#FUCKTHEARTMARKET

On 10 April, Thais di Marco took over Nineties Lab, the online platform created by Nineties Productions theatre collective with Over ‘t IJ, Feikes Huis, Likeminds and Performance Technology Lab. For Nineties Lab, artists work for one week in the studio created in a warehouse on the NDSM terrain, and present the results in a livestream. Prior to her live performance Di Marco invited viewers to follow her on Instagram (@t.e.r.r.a.k.o.t.a), stretching the experience, which already includes various chatrooms before and after the show, even further.

On @t.e.r.r.a.k.o.t.a we meet Jessica, daughter of a rich farm owner and a famous gallerist. She loves contemporary art and hates inequality. She believes she can use her fame to do good in the world. “I love contemporary art, although I’ve never done it before!”. The profile’s latest posts are a mix of selfies and staged pictures with pop colours and poses, inspirational quotes, videos paired with a ton of the outdated hashtag fashion, hash-tagging a multitude of institutions, TV channels, as well as self-deprecating titles such as #influencer, #comedian, #artistsofinstagram, #contemporaryart, #opencallforartists, etc. The references are abundant, the sarcastic tone is set, I enter the live performance expecting to be challenged.

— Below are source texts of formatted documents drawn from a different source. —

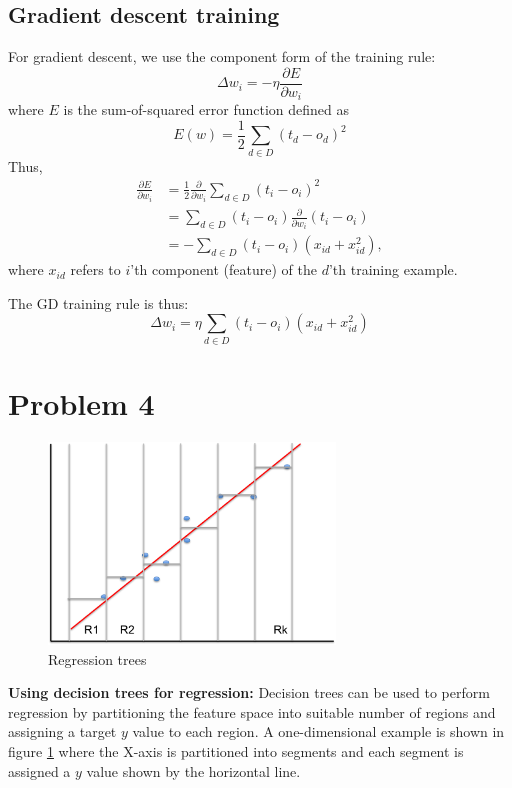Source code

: \documentclass[10pt,letterpaper]{article}
\begin{document}
\subsection{Gradient descent training}
For gradient descent, we use the component form of the training rule:
\begin{equation}
  \Delta w_i = -\eta \frac{\partial E}{\partial w_i}
\end{equation}
where $E$ is the sum-of-squared error function defined as 
\begin{equation}
  E(w) = \frac{1}{2} \sum_{d\in D}(t_d - o_d)^2
\end{equation}
Thus,
\begin{align}
  \frac{\partial E}{\partial w_i} &= \frac{1}{2} \frac{\partial}{\partial w_i} \sum_{d \in D}(t_i - o_i)^2 \nonumber \\
  &= \sum_{d \in D}(t_i - o_i) \frac{\partial}{\partial w_i} (t_i-o_i)\nonumber \\
  &= -\sum_{d \in D}(t_i - o_i) (x_{id}+x_{id}^2),
\end{align}
where $x_{id}$ refers to $i$'th component (feature) of the $d$'th training example. 

The GD training rule is thus:
\begin{equation}
  \boxed{  \Delta w_i = \eta\sum_{d \in D}(t_i - o_i) (x_{id}+x_{id}^2)}
\end{equation}

\section{Problem 4}

\begin{figure}[!h]
 \includegraphics[width=3in]{./figures/regressiontrees.png}
 \caption{Regression trees\label{rtree}}
\end{figure}

{\bf Using decision trees for regression:} Decision trees can be used to perform regression by partitioning the feature space into suitable number of regions and assigning a target $y$ value to each region. A one-dimensional example is shown in figure \ref{rtree} where the X-axis is partitioned into segments and each segment is assigned a $y$ value shown by the horizontal line. 
\end{document}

Di Marco welcomes her audience and invites us to react in the chat box available in the corner of our screen. She appears to be in a green room, since the dreamy background she is in, glitches. When another performer joins by video call from Rio de Janeiro, and begins a tutorial on how to twerk, Di Marco asks production to switch backgrounds, and suddenly she appears in a typically Amsterdam environment with old brick houses, to make it “more Amsterdam-Rio de Janeiro”. But despite the invitation to the audience to join in, the interaction reminds me of the live-streaming platform for gamers Twitch, where you can watch other people play video games. The scene seems to be some sort of inner joke between the two performers.

The performance happening in the chatbox is also one to pay attention to. Di Marco either has a lot of good friends who play along, or a very cooperative audience or perhaps, some accomplices that stir the conversations in the right direction. The chat debates poverty being a choice, with even a special appearance by “Paris Hilton” emblematically writing “Stop being poor”, and whether Sao Paulo is better or Rio de Janeiro. It’s all a chaotic mix of trending subjects.

thaisdimarco-ninetieslab
photos: Anne Harbers

Jessica makes her appearance, Di Marco’s blond American persona, explaining the meaning of “neo” in “neoliberalism”, which incites the chatbox to go on about that, too. All through the piece, Di Marco refers to her followers and how much she loves them, and visible on the screen, the number of viewers increases at light speed. The performance is also being streamed live for free on Instagram.

Neoliberalism, the art market, curators, funding, neoliberal mythology, neoliberal feminism, fame, capitalism in the arts, art speculation; the terms are thrown here and there, without ever reaching any kind of insightful discussion.
I am always on board with a good dose of sarcasm and commenting on matters through satire, but I am not sure if gimmicking the way an influencer would address frictions online is an insightful statement, or if it isn’t just a superficial rant repeating commonplace complaints.

The overall lack of craft in the discourse and in the performance itself makes me wonder if that, too, is a way to say #FUCKTHEARTMARKET. Nineties Lab is a laboratory, and the piece may still be in development. I am cheering for it to become more concrete and substantial, because the oppressive, hierarchical system in place within the art world should be called into question.